Saved data entries

* * *

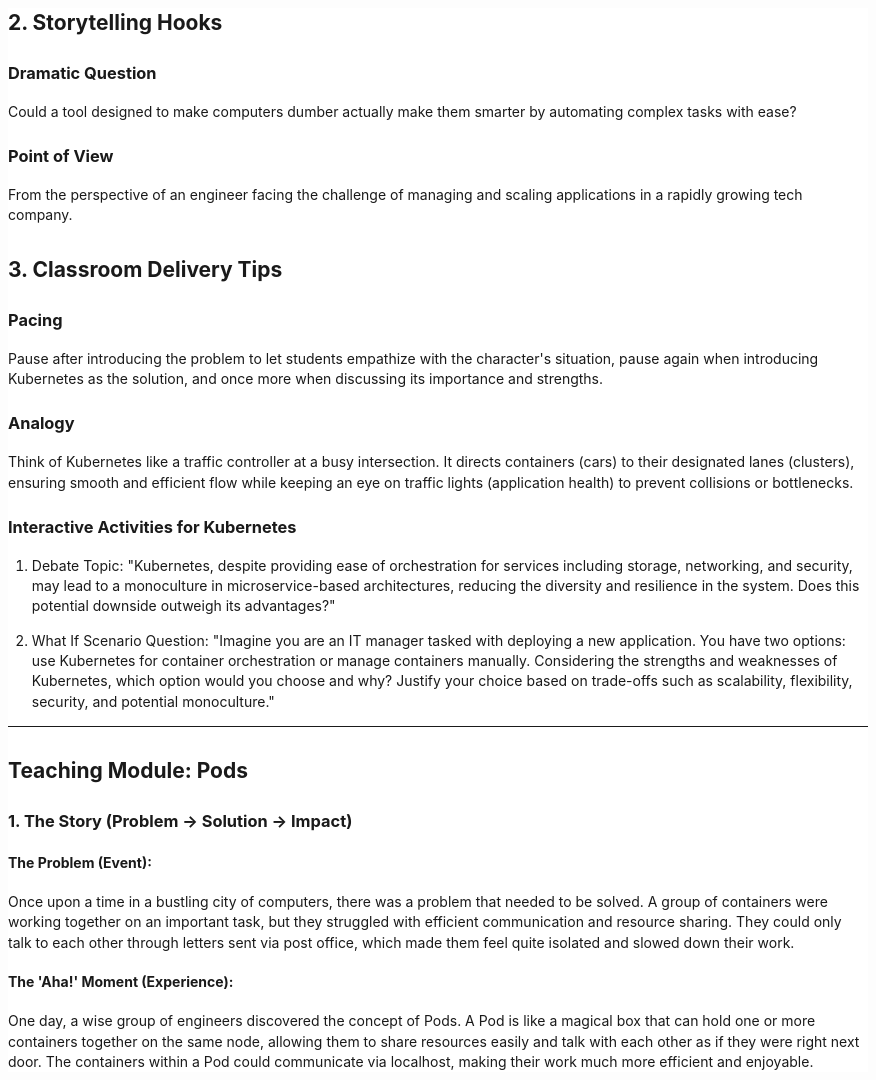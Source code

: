 ## 2. Storytelling Hooks
### Dramatic Question
Could a tool designed to make computers dumber actually make them smarter by automating complex tasks with ease?

### Point of View
From the perspective of an engineer facing the challenge of managing and scaling applications in a rapidly growing tech company.

## 3. Classroom Delivery Tips
### Pacing
Pause after introducing the problem to let students empathize with the character's situation, pause again when introducing Kubernetes as the solution, and once more when discussing its importance and strengths.

### Analogy
Think of Kubernetes like a traffic controller at a busy intersection. It directs containers (cars) to their designated lanes (clusters), ensuring smooth and efficient flow while keeping an eye on traffic lights (application health) to prevent collisions or bottlenecks.

### Interactive Activities for Kubernetes
 1. Debate Topic: "Kubernetes, despite providing ease of orchestration for services including storage, networking, and security, may lead to a monoculture in microservice-based architectures, reducing the diversity and resilience in the system. Does this potential downside outweigh its advantages?"

2. What If Scenario Question: "Imagine you are an IT manager tasked with deploying a new application. You have two options: use Kubernetes for container orchestration or manage containers manually. Considering the strengths and weaknesses of Kubernetes, which option would you choose and why? Justify your choice based on trade-offs such as scalability, flexibility, security, and potential monoculture."


---

## Teaching Module: Pods
 ### 1. The Story (Problem -> Solution -> Impact)
#### The Problem (Event):
Once upon a time in a bustling city of computers, there was a problem that needed to be solved. A group of containers were working together on an important task, but they struggled with efficient communication and resource sharing. They could only talk to each other through letters sent via post office, which made them feel quite isolated and slowed down their work.

#### The 'Aha!' Moment (Experience):
One day, a wise group of engineers discovered the concept of Pods. A Pod is like a magical box that can hold one or more containers together on the same node, allowing them to share resources easily and talk with each other as if they were right next door. The containers within a Pod could communicate via localhost, making their work much more efficient and enjoyable.
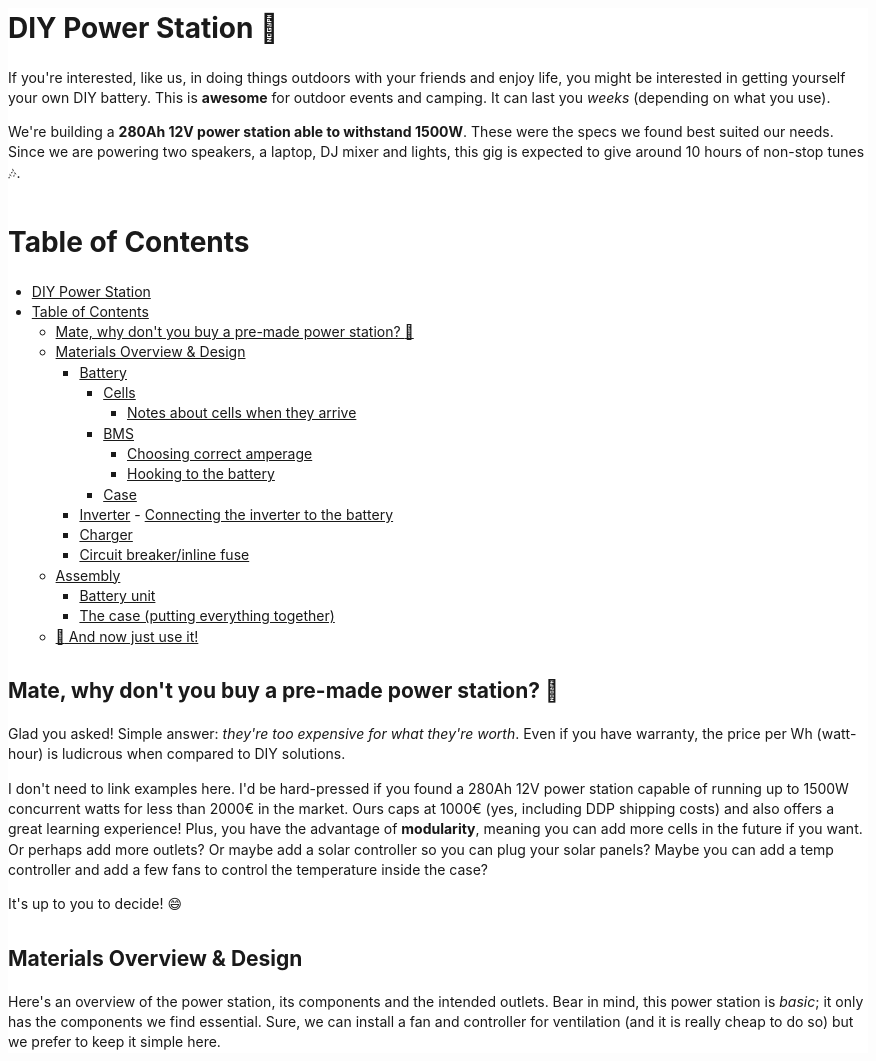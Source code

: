 # DIY Power Station 🔋

If you're interested, like us, in doing things outdoors with your friends and enjoy life, you might be interested in getting yourself your own DIY battery. This is **awesome** for outdoor events and camping. It can last you *weeks* (depending on what you use). 

We're building a **280Ah 12V power station able to withstand 1500W**. These were the specs we found best suited our needs. Since we are powering two speakers, a laptop, DJ mixer and lights, this gig is expected to give around 10 hours of non-stop tunes :notes:.

# Table of Contents
- [DIY Power Station](#diy-power-station)
- [Table of Contents](#table-of-contents)
  - [Mate, why don't you buy a pre-made power station? :thinking: ](#mate-why-dont-you-buy-a-pre-made-power-station-thinking-)
  - [Materials Overview \& Design ](#materials-overview--design-)
    - [Battery](#battery)
      - [Cells](#cells)
        - [Notes about cells when they arrive](#notes-about-cells-when-they-arrive)
      - [BMS](#bms)
          - [Choosing correct amperage](#choosing-correct-amperage)
          - [Hooking to the battery](#hooking-to-the-battery)
      - [Case](#case)
    - [Inverter](#inverter)
          - [Connecting the inverter to the battery](#connecting-the-inverter-to-the-battery)
    - [Charger](#charger)
    - [Circuit breaker/inline fuse](#circuit-breakerinline-fuse)
  - [Assembly ](#assembly-)
    - [Battery unit](#battery-unit)
    - [The case (putting everything together)](#the-case-putting-everything-together)
  - [:tada: And now just use it! ](#tada-and-now-just-use-it-)


## Mate, why don't you buy a pre-made power station? :thinking: <a name="preface"></a>
Glad you asked! Simple answer: *they're too expensive for what they're worth*. Even if you have warranty, the price per Wh (watt-hour) is ludicrous when compared to DIY solutions.

I don't need to link examples here. I'd be hard-pressed if you found a 280Ah 12V power station capable of running up to 1500W concurrent watts for less than 2000€ in the market. Ours caps at 1000€ (yes, including DDP shipping costs) and also offers a great learning experience! Plus, you have the advantage of **modularity**, meaning you can add more cells in the future if you want. Or perhaps add more outlets? Or maybe add a solar controller so you can plug your solar panels? Maybe you can add a temp controller and add a few fans to control the temperature inside the case?

It's up to you to decide! :smile:

## Materials Overview & Design <a name="overview"></a>
Here's an overview of the power station, its components and the intended outlets. Bear in mind, this power station is *basic*; it only has the components we find essential. Sure, we can install a fan and controller for ventilation (and it is really cheap to do so) but we prefer to keep it simple here.
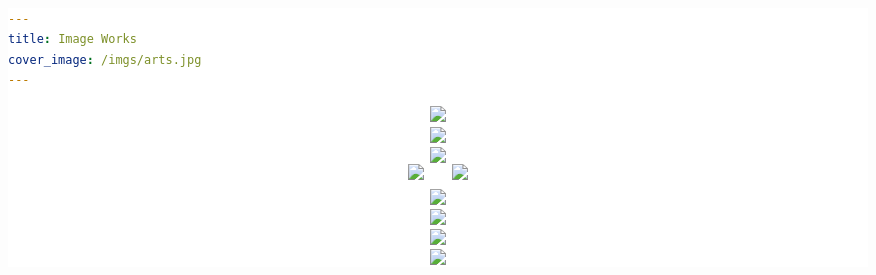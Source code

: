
 ```yaml
---
title: Image Works
cover_image: /imgs/arts.jpg
---
```


<div  align="center">    
 <img src="https://drive.google.com/uc?export=download&id=1qv7OgAsjlZEqMO_s1x-_N1vp5YgxVQIj" width = "720"  align=center />
</div>

<div  align="center">    
 <img src="https://drive.google.com/uc?export=download&id=1tKm7ul0cEpEM6eYLX8oAi0H00bG0_Zw6" width = "720"  align=center />
</div>

<div  align="center">    
 <img src="https://drive.google.com/uc?export=download&id=1BQV9yzEFdKDvzWJFGJp9o8nA8-mGXRiA" width = "720"  align=center />
</div>

<center class="half">
    <img src="https://drive.google.com/uc?export=download&id=1xkbYIRKLiNcAsn6tNXhCJ0oCZss2AllO" width="300"/>&nbsp;&nbsp;&nbsp;&nbsp;&nbsp;&nbsp;&nbsp;<img src="https://drive.google.com/uc?export=download&id=1nbYeUO8J_FHr-vZ43izcx94tQy3Wtq3m" width="300"/>
</center>


<div  align="center">    
 <img src="https://drive.google.com/uc?export=download&id=1-UwygzEHZZE_EzIPfaLGQqP1664AmYox" width = "720"  align=center />
</div>

<div  align="center">    
 <img src="https://drive.google.com/uc?export=download&id=10jsBdPIZ8Z2VE6DgeWQ29mkGgSlDeUqg" width = "720"  align=center />
</div>

<div  align="center">    
 <img src="https://drive.google.com/uc?export=download&id=121MycBMXM8fV96BAVsG-WVzTLhOlQUen" width = "720"  align=center />
</div>

<div  align="center">    
 <img src="https://drive.google.com/uc?export=download&id=1nNXpE0dDlmkYSUMjFicji0aTu6Y6cNGM" width = "720"  align=center />
</div>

* * *

WHAT TO PRODUCE:
The records above need to be restated word for word, with the pictures left out.

ANSWER TO THIS EXERCISE:
Source code

: ## 2. Storytelling Hooks
### Dramatic Question
Could a tool designed to make computers dumber actually make them smarter by automating complex tasks with ease?

### Point of View
From the perspective of an engineer facing the challenge of managing and scaling applications in a rapidly growing tech company.

## 3. Classroom Delivery Tips
### Pacing
Pause after introducing the problem to let students empathize with the character's situation, pause again when introducing Kubernetes as the solution, and once more when discussing its importance and strengths.

### Analogy
Think of Kubernetes like a traffic controller at a busy intersection. It directs containers (cars) to their designated lanes (clusters), ensuring smooth and efficient flow while keeping an eye on traffic lights (application health) to prevent collisions or bottlenecks.

### Interactive Activities for Kubernetes
 1. Debate Topic: "Kubernetes, despite providing ease of orchestration for services including storage, networking, and security, may lead to a monoculture in microservice-based architectures, reducing the diversity and resilience in the system. Does this potential downside outweigh its advantages?"

2. What If Scenario Question: "Imagine you are an IT manager tasked with deploying a new application. You have two options: use Kubernetes for container orchestration or manage containers manually. Considering the strengths and weaknesses of Kubernetes, which option would you choose and why? Justify your choice based on trade-offs such as scalability, flexibility, security, and potential monoculture."


---

## Teaching Module: Pods
 ### 1. The Story (Problem -> Solution -> Impact)
#### The Problem (Event):
Once upon a time in a bustling city of computers, there was a problem that needed to be solved. A group of containers were working together on an important task, but they struggled with efficient communication and resource sharing. They could only talk to each other through letters sent via post office, which made them feel quite isolated and slowed down their work.

#### The 'Aha!' Moment (Experience):
One day, a wise group of engineers discovered the concept of Pods. A Pod is like a magical box that can hold one or more containers together on the same node, allowing them to share resources easily and talk with each other as if they were right next door. The containers within a Pod could communicate via localhost, making their work much more efficient and enjoyable.
Source code

: # DIY Power Station 🔋

If you're interested, like us, in doing things outdoors with your friends and enjoy life, you might be interested in getting yourself your own DIY battery. This is **awesome** for outdoor events and camping. It can last you *weeks* (depending on what you use). 

We're building a **280Ah 12V power station able to withstand 1500W**. These were the specs we found best suited our needs. Since we are powering two speakers, a laptop, DJ mixer and lights, this gig is expected to give around 10 hours of non-stop tunes :notes:.

# Table of Contents
- [DIY Power Station](#diy-power-station)
- [Table of Contents](#table-of-contents)
  - [Mate, why don't you buy a pre-made power station? :thinking: ](#mate-why-dont-you-buy-a-pre-made-power-station-thinking-)
  - [Materials Overview \& Design ](#materials-overview--design-)
    - [Battery](#battery)
      - [Cells](#cells)
        - [Notes about cells when they arrive](#notes-about-cells-when-they-arrive)
      - [BMS](#bms)
          - [Choosing correct amperage](#choosing-correct-amperage)
          - [Hooking to the battery](#hooking-to-the-battery)
      - [Case](#case)
    - [Inverter](#inverter)
          - [Connecting the inverter to the battery](#connecting-the-inverter-to-the-battery)
    - [Charger](#charger)
    - [Circuit breaker/inline fuse](#circuit-breakerinline-fuse)
  - [Assembly ](#assembly-)
    - [Battery unit](#battery-unit)
    - [The case (putting everything together)](#the-case-putting-everything-together)
  - [:tada: And now just use it! ](#tada-and-now-just-use-it-)


## Mate, why don't you buy a pre-made power station? :thinking: <a name="preface"></a>
Glad you asked! Simple answer: *they're too expensive for what they're worth*. Even if you have warranty, the price per Wh (watt-hour) is ludicrous when compared to DIY solutions.

I don't need to link examples here. I'd be hard-pressed if you found a 280Ah 12V power station capable of running up to 1500W concurrent watts for less than 2000€ in the market. Ours caps at 1000€ (yes, including DDP shipping costs) and also offers a great learning experience! Plus, you have the advantage of **modularity**, meaning you can add more cells in the future if you want. Or perhaps add more outlets? Or maybe add a solar controller so you can plug your solar panels? Maybe you can add a temp controller and add a few fans to control the temperature inside the case?

It's up to you to decide! :smile:

## Materials Overview & Design <a name="overview"></a>
Here's an overview of the power station, its components and the intended outlets. Bear in mind, this power station is *basic*; it only has the components we find essential. Sure, we can install a fan and controller for ventilation (and it is really cheap to do so) but we prefer to keep it simple here.
Source code

:
 ```yaml
---
title: Image Works
cover_image: /imgs/arts.jpg
---
```


<div  align="center">    
 <img src="https://drive.google.com/uc?export=download&id=1qv7OgAsjlZEqMO_s1x-_N1vp5YgxVQIj" width = "720"  align=center />
</div>

<div  align="center">    
 <img src="https://drive.google.com/uc?export=download&id=1tKm7ul0cEpEM6eYLX8oAi0H00bG0_Zw6" width = "720"  align=center />
</div>

<div  align="center">    
 <img src="https://drive.google.com/uc?export=download&id=1BQV9yzEFdKDvzWJFGJp9o8nA8-mGXRiA" width = "720"  align=center />
</div>

<center class="half">
    <img src="https://drive.google.com/uc?export=download&id=1xkbYIRKLiNcAsn6tNXhCJ0oCZss2AllO" width="300"/>&nbsp;&nbsp;&nbsp;&nbsp;&nbsp;&nbsp;&nbsp;<img src="https://drive.google.com/uc?export=download&id=1nbYeUO8J_FHr-vZ43izcx94tQy3Wtq3m" width="300"/>
</center>


<div  align="center">    
 <img src="https://drive.google.com/uc?export=download&id=1-UwygzEHZZE_EzIPfaLGQqP1664AmYox" width = "720"  align=center />
</div>

<div  align="center">    
 <img src="https://drive.google.com/uc?export=download&id=10jsBdPIZ8Z2VE6DgeWQ29mkGgSlDeUqg" width = "720"  align=center />
</div>

<div  align="center">    
 <img src="https://drive.google.com/uc?export=download&id=121MycBMXM8fV96BAVsG-WVzTLhOlQUen" width = "720"  align=center />
</div>

<div  align="center">    
 <img src="https://drive.google.com/uc?export=download&id=1nNXpE0dDlmkYSUMjFicji0aTu6Y6cNGM" width = "720"  align=center />
</div>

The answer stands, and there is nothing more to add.